Around 1600. Sir William Clavell, owner of Kimmeridge, took up alum manufacture. When the process was perfected the alum works were seized by London merchants who had King James 1' sole patent for making alum.

1617. Abraham Bigo with Clavell used oil shale to make green drinking glass at a glass-house just north of the fishermen's huts. Royalties were unpaid and later Clavell went to prison. He had large losses and died in 1644.

1620. - Sir William Clavell built a pier 100 feet long in imitation of the Cobb at Lyme Regis. It was destroyed by storm in 1745. Some remains are still visible.

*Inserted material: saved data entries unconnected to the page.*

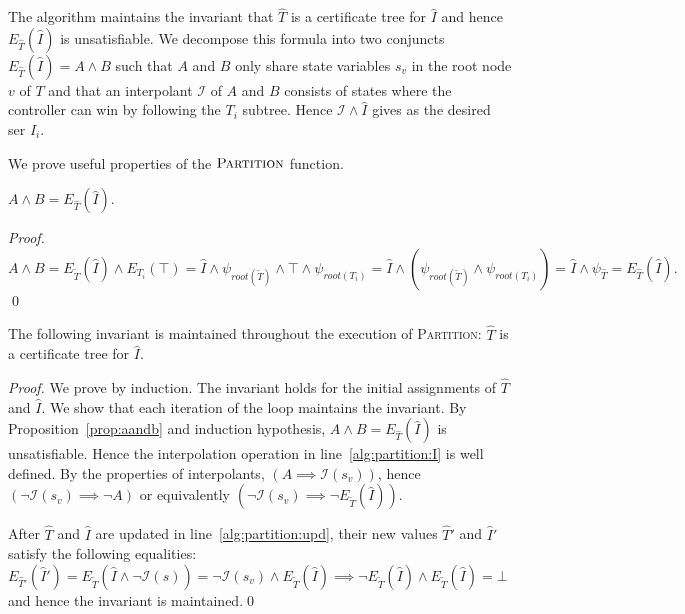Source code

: The algorithm maintains the invariant that $\hat{T}$ is a
certificate tree for $\hat{I}$ and hence $E_{\hat{T}}(\hat{I})$ is
unsatisfiable.  We decompose this formula into two conjuncts
$E_{\hat{T}}(\hat{I}) =A \land B$ such that $A$ and $B$ only share
state variables $s_v$ in the root node $v$ of $T$ and that an
interpolant $\mathcal{I}$ of $A$ and $B$ consists of states where
the controller can win by following the $T_i$ subtree.  Hence
$\mathcal{I}\land \hat{I}$ gives as the desired ser $I_i$.


We prove useful properties of the $\textsc{Partition}$ function.
\begin{proposition}\label{prop:aandb}
    $A\land B = E_{\hat{T}}(\hat{I})$.
\end{proposition}
\begin{proof}
$A\land B = E_{\tilde{T}}(\hat{I}) \land E_{T_i}(\top) =
\hat{I} \land \psi_{root(\tilde{T})} \land \top \land \psi_{root(T_i)} =
\hat{I} \land (\psi_{root(\tilde{T})} \land \psi_{root(T_i)}) =
\hat{I} \land \psi_{\hat{T}} = E_{\hat{T}}(\hat{I}).$
\qed
\end{proof}

\begin{proposition}
    The following invariant is maintained throughout the execution of
    \textsc{Partition}: $\hat{T}$ is a certificate tree for $\hat{I}$.
\end{proposition}
\begin{proof}
We prove by induction.  The invariant holds for the initial
assignments of $\hat{T}$ and $\hat{I}$.  We show that each
iteration of the loop maintains the invariant.  By
Proposition~\ref{prop:aandb} and induction hypothesis, $A\land B =
E_{\hat{T}}(\hat{I})$ is unsatisfiable.  Hence the interpolation
operation in line~\ref{alg:partition:I} is well defined.  By the
properties of interpolants, $(A\implies\mathcal{I}(s_v))$, hence
$(\neg\mathcal{I}(s_v) \implies \neg A)$ or equivalently
$(\neg\mathcal{I}(s_v) \implies \neg E_{\tilde{T}}(\hat{I}))$.

After $\hat{T}$ and $\hat{I}$ are updated in
line~\ref{alg:partition:upd}, their new values $\hat{T}'$ and
$\hat{I}'$ satisfy the following equalities:
$E_{\hat{T}'}(\hat{I}') = E_{\tilde{T}}(\hat{I} \land
\neg\mathcal{I}(s)) = \neg\mathcal{I}(s_v) \land
E_{\tilde{T}}(\hat{I}) \implies \neg E_{\tilde{T}}(\hat{I}) \land
E_{\tilde{T}}(\hat{I}) = \bot$ and hence the invariant is
maintained.\qed
\end{proof}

1848. Bituminous Shale Company built a tramway and worked oil shale. This was used for production at Weymouth of varnish, grease, pitch, naptha, dyes, wax, fertiliser and other by-products. In 1854 the Weymouth factory was condemned as a public nuisance because of the smell and the company went into liquidation.

1848. Wanostrocht and Company used Kimmeridge oil shale to light the streets of Wareham with 130 gas lamps. There was building of a new works near the Wareham railway station in 1852.

1855-1858. Ferguson and Muschamp established an oil shale plant at the site that later became the Wareham pottery works, but it closed in three years.

1858. Wanostrocht and Company reopened the Wareham shale plant. Fifty tons of shale oil were produced there each month and there was a contract to light the streets of Paris with gas from this product. It is said that Parisians could not stand its foul smell when burning.

1862. Wanostrocht and Company were struggling and taken over by the new Wareham Oil and Candle Company. The works were southwest of the railway station.

1871. West of England Fireclay Bitumen and Chemical Company was incorporated. Ten thousand tons of Kimmeridge shale were to be processed annually at Calstock, Cornwall. It went into liquidation in 1876.

1872. Works of the Wareham Oil and Candle Company were burnt down and the firm closed.

1876. West of England Chemical Company went into liquidation.

1876. Sanitary Carbon Company at Wareham was established to convert shales into a coke that could filter sewage. The company later became the Kimmeridge Oil and Carbon Company.

1883. A longer tramway was constructed at Kimmeridge. The Manfield Shaft mine was dug.

By 1890. Four main levels or adits had been dug, two of these coming from the mining ledge at Clavell's Hard. Galleries branched off. No. 5 level was marked out for cutting. There were 5,000 feet of tunnels.

Late 1890s. Oil shale mining came to an end.